#### INPUT

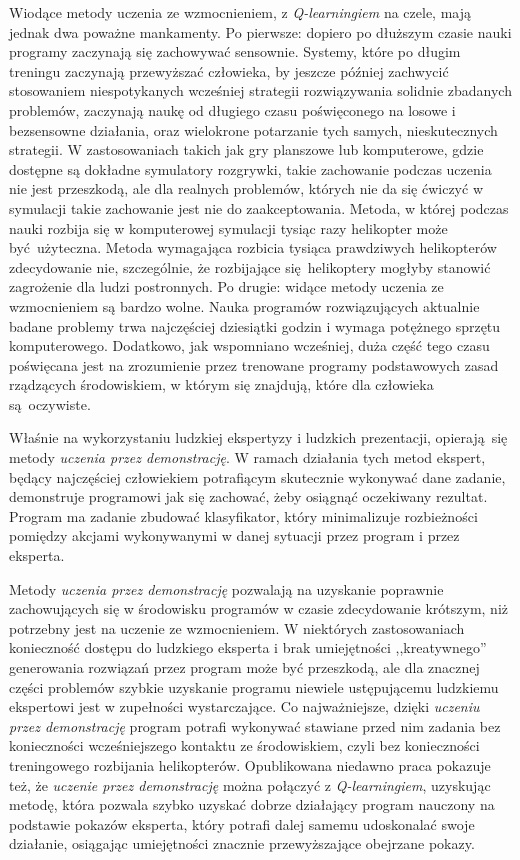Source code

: Wiodące metody uczenia ze wzmocnieniem, z \textit{Q-learningiem} na czele, mają jednak dwa poważne mankamenty. Po pierwsze: dopiero po dłuższym czasie nauki programy zaczynają się zachowywać sensownie. Systemy, które po długim treningu zaczynają przewyższać człowieka, by jeszcze później zachwycić stosowaniem niespotykanych wcześniej strategii rozwiązywania solidnie zbadanych problemów, zaczynają naukę od długiego czasu poświęconego na losowe i bezsensowne działania, oraz wielokrone potarzanie tych samych, nieskutecznych strategii. W zastosowaniach takich jak gry planszowe lub komputerowe, gdzie dostępne są dokładne symulatory rozgrywki, takie zachowanie podczas uczenia nie jest przeszkodą, ale dla realnych problemów, których nie da się ćwiczyć w symulacji takie zachowanie jest nie do zaakceptowania. Metoda, w której podczas nauki rozbija się w komputerowej symulacji tysiąc razy helikopter może być użyteczna. Metoda wymagająca rozbicia tysiąca prawdziwych helikopterów zdecydowanie nie, szczególnie, że rozbijające się helikoptery mogłyby stanowić zagrożenie dla ludzi postronnych. Po drugie: widące metody uczenia ze wzmocnieniem są bardzo wolne. Nauka programów rozwiązujących aktualnie badane problemy trwa najczęściej dziesiątki godzin i wymaga potężnego sprzętu komputerowego. Dodatkowo, jak wspomniano wcześniej, duża część tego czasu poświęcana jest na zrozumienie przez trenowane programy podstawowych zasad rządzących środowiskiem, w którym się znajdują, które dla człowieka są oczywiste.

Właśnie na wykorzystaniu ludzkiej ekspertyzy i ludzkich prezentacji, opierają się metody \textit{uczenia przez demonstrację}. W ramach działania tych metod ekspert, będący najczęściej człowiekiem potrafiącym skutecznie wykonywać dane zadanie, demonstruje programowi jak się zachować, żeby osiągnąć oczekiwany rezultat. Program ma zadanie zbudować klasyfikator, który minimalizuje rozbieżności pomiędzy akcjami wykonywanymi w danej sytuacji przez program i przez eksperta.

Metody \textit{uczenia przez demonstrację} pozwalają na uzyskanie poprawnie zachowujących się w środowisku programów w czasie zdecydowanie krótszym, niż potrzebny jest na uczenie ze wzmocnieniem. W niektórych zastosowaniach konieczność dostępu do ludzkiego eksperta i brak umiejętności ,,kreatywnego'' generowania rozwiązań przez program może być przeszkodą, ale dla znacznej części problemów szybkie uzyskanie programu niewiele ustępującemu ludzkiemu ekspertowi jest w zupełności wystarczające. Co najważniejsze, dzięki \textit{uczeniu przez demonstrację} program potrafi wykonywać stawiane przed nim zadania bez konieczności wcześniejszego kontaktu ze środowiskiem, czyli bez konieczności treningowego rozbijania helikopterów. Opublikowana niedawno praca \cite{DBLP:journals/corr/HesterVPLSPSDOA17} pokazuje też, że \textit{uczenie przez demonstrację} można połączyć z \textit{Q-learningiem}, uzyskując metodę, która pozwala szybko uzyskać dobrze działający program nauczony na podstawie pokazów eksperta, który potrafi dalej samemu udoskonalać swoje działanie, osiągając umiejętności znacznie przewyższające obejrzane pokazy.


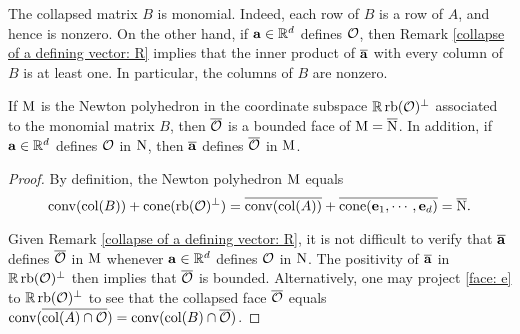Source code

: \documentclass[11pt]{amsart}
\renewcommand{\!}[1]{{\color{red}\text{$\star$\,}#1\,$\star$}}
\newcommand{\ol}[1]{\overline{#1}}
\begin{document}
\begin{remark}
\label{collapse of monomial is monomial: R}
The collapsed matrix $B$ is monomial.  Indeed, each row of $B$ is a row of $A$, and hence is nonzero.   On the other hand, if $\mathbf{a} \in \mathbb{R}^d$ defines $\mathcal{O}$, then Remark \ref{collapse of a defining vector: R} implies that the inner product of $\ol{\vv{a}}$ with every column of $B$ is at least one.  In particular, the columns of $B$ are nonzero.
\end{remark}


%


\begin{lemma}
\label{collapse of Newton polyhedron: L} 
If $\mathrm{M}$ is the Newton polyhedron in the coordinate subspace $\mathbb{R} \operatorname{rb}(\mathcal{O})^{\perp}$ associated to the monomial matrix $B$, then $\ol{\O}$ is a bounded face of $\M = \ol{\N}$.    In addition, if $\mathbf{a} \in \mathbb{R}^d$ defines $\mathcal{O}$ in $\mathrm{N}$, then $ \ol{\vv{a}}$ defines $\ol{\O}$ in $\mathrm{M}$. 
\end{lemma}

\begin{proof}
By definition, the Newton polyhedron $\mathrm{M}$ equals
%
\[  \conv( \col(B) ) + \cone(\rb(\O)^{\perp}) =  \ol{\conv( \col(A))} + \ol{\cone(\vv{e}_1, \cdots, \vv{e}_d)} =  \ol{\N}.\]

Given Remark \ref{collapse of a defining vector: R}, it is not difficult to verify that $\ol{\vv{a}}$ defines $\ol{\O}$ in $\mathrm{M}$ whenever $\mathbf{a} \in \mathbb{R}^d$ defines $\mathcal{O}$ in $\mathrm{N}$.  The positivity of $\ol{\vv{a}}$ in $\mathbb{R} \operatorname{rb}(\mathcal{O})^{\perp}$ then implies that $\ol{\O}$ is bounded.  Alternatively, one may project \eqref{face: e} to $\mathbb{R} \operatorname{rb}(\mathcal{O})^{\perp}$ to see that the collapsed face $\ol{\O}$ equals $\conv( \ol{ \col(A) \cap \O}) = \conv( \col(B) \cap \ol{\O})$.  
\end{proof}
\end{document}
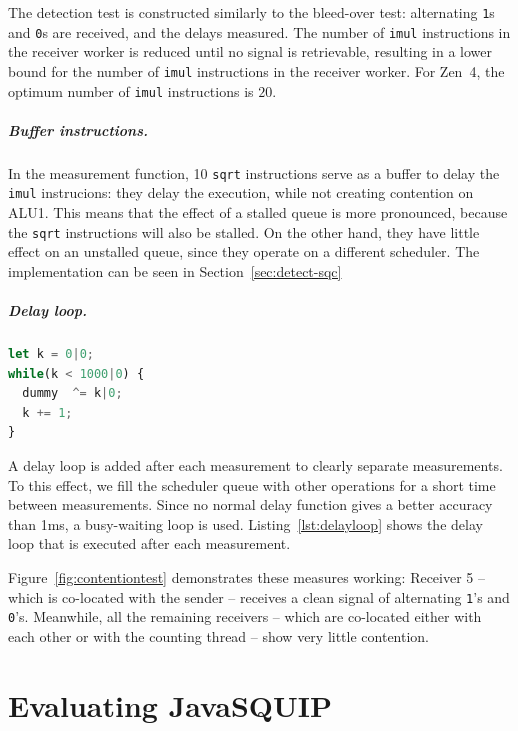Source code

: \documentclass[11pt,
  titlepage=false,
  parskip=half,      %
]{scrreprt}
\begin{document}
The detection test is constructed similarly to the bleed-over test:
alternating \texttt{1}s and \texttt{0}s are received, and the delays measured.
The number of \texttt{imul} instructions in the receiver worker is reduced until no signal is retrievable,
resulting in a lower bound for the number of \texttt{imul} instructions in the receiver worker.
For Zen~4, the optimum number of \texttt{imul} instructions is $20$.

\paragraph{Buffer instructions.}
In the measurement function, 10 \texttt{sqrt} instructions serve as a buffer to delay the \texttt{imul} instrucions:
they delay the execution, while not creating contention on ALU1.
This means that the effect of a stalled queue is more pronounced, because the \texttt{sqrt} instructions will also be stalled.
On the other hand, they have little effect on an unstalled queue, since they operate on a different scheduler.
The implementation can be seen in Section~\ref{sec:detect-sqc}

\paragraph{Delay loop.}
\begin{lstlisting}[float,caption={The delay loop after a measurement},label={lst:delayloop},language=JavaScript]
let k = 0|0;
while(k < 1000|0) {
  dummy  ^= k|0;
  k += 1;
}
\end{lstlisting}

A delay loop is added after each measurement to clearly separate measurements.
To this effect, we fill the scheduler queue with other operations for a short time between measurements.
Since no normal delay function gives a better accuracy than 1ms, a busy-waiting loop is used.
Listing~\ref{lst:delayloop} shows the delay loop that is executed after each measurement.


Figure~\ref{fig:contentiontest} demonstrates these measures working:
Receiver 5 -- which is co-located with the sender -- receives a clean signal of alternating \texttt{1}'s and \texttt{0}'s.
Meanwhile, all the remaining receivers -- which are co-located either with each other or with the counting thread -- show very little contention.


\chapter{Evaluating JavaSQUIP}
\label{ch:evaluation}
\end{document}
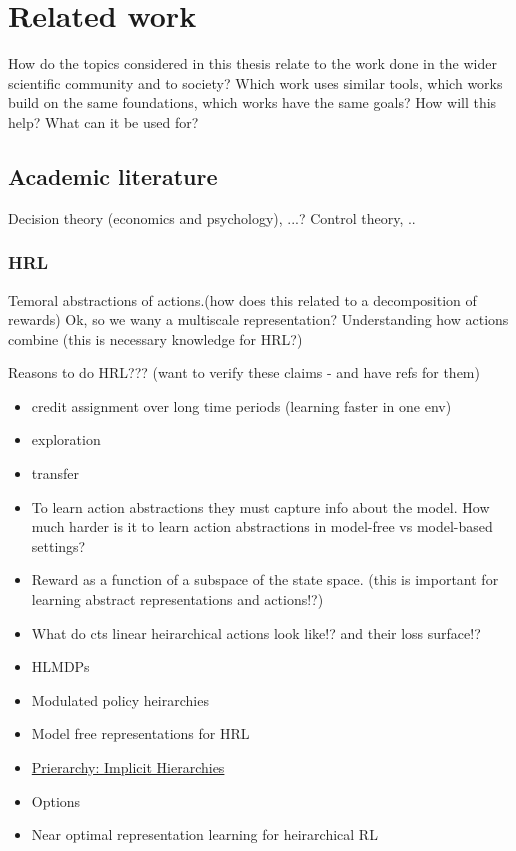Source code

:\chapter{Related work}

How do the topics considered in this thesis relate to the work done in the wider scientific community and to society? Which work uses similar tools, which works build on the same foundations, which works have the same goals? How will this help? What can it be used for?

\hypertarget{related-work}{%
\section{Academic literature}\label{related-work}}

Decision theory (economics and psychology), ...?
Control theory, ..

\hypertarget{hrl}{%
\subsection{HRL}\label{hrl}}

Temoral abstractions of actions.(how does this related to a
decomposition of rewards) Ok, so we wany a multiscale representation?
Understanding how actions combine (this is necessary knowledge for HRL?)

Reasons to do HRL??? (want to verify these claims - and have refs for
them)

\begin{itemize}
\item
  credit assignment over long time periods (learning faster in one env)
\item
  exploration
\item
  transfer
\item
  To learn action abstractions they must capture info about the model.
  How much harder is it to learn action abstractions in model-free vs
  model-based settings?
\item
  Reward as a function of a subspace of the state space. (this is
  important for learning abstract representations and actions!?)
\item
  What do cts linear heirarchical actions look like!? and their loss
  surface!?
\item
  HLMDPs \cite{Saxea}
\item
  Modulated policy heirarchies \cite{Pashevich}
\item
  Model free representations for HRL \cite{Rafati}
\item
  \href{https://blog.aqnichol.com/2019/04/03/prierarchy-implicit-hierarchies/}{Prierarchy:
  Implicit Hierarchies}
\item
  Options
\item
  Near optimal representation learning for heirarchical RL \cite{Nachum2018}
\end{itemize}

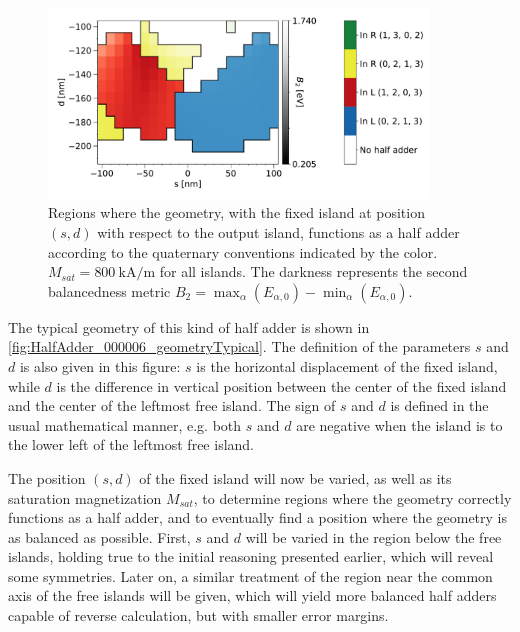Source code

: \documentclass[11pt,a4paper,english]{article}
\begin{document}
\begin{figure}
\centering
\includegraphics[width=0.9\textwidth]{Figures/half_adder/sweep/000006_d-s/table(d100-210_10,s-100-100_10)_balanced2.pdf}
\caption{Regions where the geometry, with the fixed island at position $(s, d)$ with respect to the output island, functions as a half adder according to the quaternary conventions indicated by the color. $M_{sat} = \SI{800}{\kilo\ampere\per\metre}$ for all islands. The darkness represents the second balancedness metric $B_2 = \max_\alpha(E_{\alpha,0}) - \min_\alpha(E_{\alpha,0})$.} 
\label{fig:HalfAdder_000006_sweep_d-s_balanced2}
\end{figure}





The typical geometry of this kind of half adder is shown in \cref{fig:HalfAdder_000006_geometryTypical}. The definition of the parameters $s$ and $d$ is also given in this figure: $s$ is the horizontal displacement of the fixed island, while $d$ is the difference in vertical position between the center of the fixed island and the center of the leftmost free island. The sign of $s$ and $d$ is defined in the usual mathematical manner, e.g. both $s$ and $d$ are negative when the island is to the lower left of the leftmost free island. \par 
The position $(s,d)$ of the fixed island will now be varied, as well as its saturation magnetization $M_{sat}$, to determine regions where the geometry correctly functions as a half adder, and to eventually find a position where the geometry is as balanced as possible. First, $s$ and $d$ will be varied in the region below the free islands, holding true to the initial reasoning presented earlier, which will reveal some symmetries. Later on, a similar treatment of the region near the common axis of the free islands will be given, which will yield more balanced half adders capable of reverse calculation, but with smaller error margins.
\end{document}

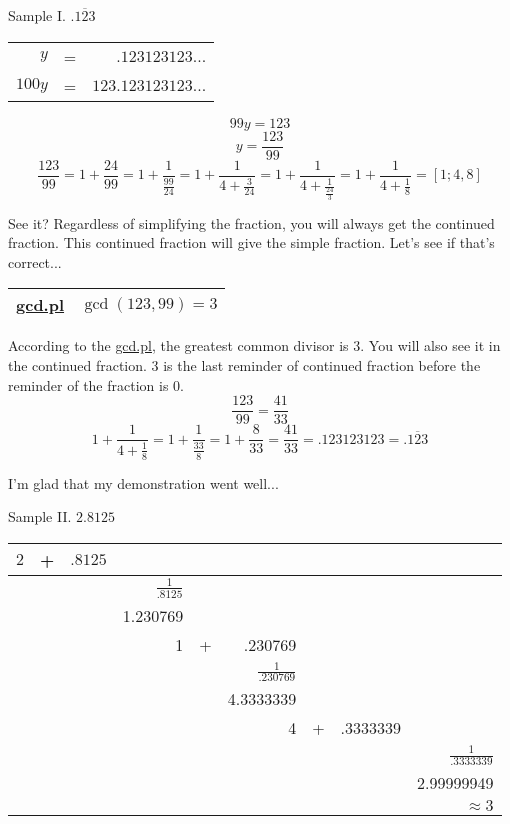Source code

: \documentclass{jreport}
\begin{document}
\begin{center}
Sample I. $.\overline{123}$
\end{center}
\begin{table}[htbp]
\begin{tabular}{|rcr|}
\hline
$y$ & = & $.123123123...$\\
$100y$ & = & $123.123123123...$\\
\hline
\end{tabular}
\end{table}
\[99y=123\]
\[y=\frac{123}{99}\]
\[\frac{123}{99}=1+\frac{24}{99}=1+\frac{1}{\frac{99}{24}}=1+\frac{1}{4+\frac{3}{24}}=1+\frac{1}{4+\frac{1}{\frac{24}{3}}}=1+\frac{1}{4+\frac{1}{8}}=[1;4,8]\]

See it? Regardless of simplifying the fraction, you will always get the continued fraction. This continued fraction will give the simple fraction. Let's see if that's correct...
\begin{table}[htbp]
\begin{center}
\begin{tabular}{|c|c|}
\hline
\underline{gcd.pl} & $\gcd(123,99)=3$\\
\hline
\end{tabular}
\end{center}
\end{table}

According to the \underline{gcd.pl}, the greatest common divisor is $3$. You will also see it in the continued fraction. $3$ is the last reminder of continued fraction before the reminder of the fraction is $0$.
\[\frac{123}{99}=\frac{41}{33}\]
\[1+\frac{1}{4+\frac{1}{8}}=1+\frac{1}{\frac{33}{8}}=1+\frac{8}{33}=\frac{41}{33}=.123123123=.\overline{123}\]

I'm glad that my demonstration went well...

\begin{center}
Sample II. $2.8125$
\end{center}
\begin{table}[htbp]
\begin{flushleft}
\begin{tabular}{|rcr|rcr|rcr|}
\hline
$2$ & + & $.8125$ &  &  &  &  &  &\\
\hline
  &  &  & $\frac{1}{.8125}$ &  &  &  &  &\\
  &  &  & 1.230769 &  &  &  &  &\\
  &  &  & 1 & + & .230769 &  &  &\\
\hline
  &  &  &  &  & $\frac{1}{.230769}$ &  &  &\\
  &  &  &  &  & 4.3333339 &  &  &\\
  &  &  &  &  & 4 & + & .3333339 &\\
\hline
  &  &  &  &  &  &  &  & $\frac{1}{.3333339}$\\
  &  &  &  &  &  &  &  & 2.99999949\\
  &  &  &  &  &  &  &  & $\approx3$\\
\hline
\end{tabular}
\end{flushleft}
\end{table}
\end{document}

########

REQUIRED ACTION —
Go through the listing above and return each line that includes the word "heirarchical".

SOLVED PROBLEM —
  What do cts linear heirarchical actions look like!? and their loss
  Near optimal representation learning for heirarchical RL \cite{Nachum2018}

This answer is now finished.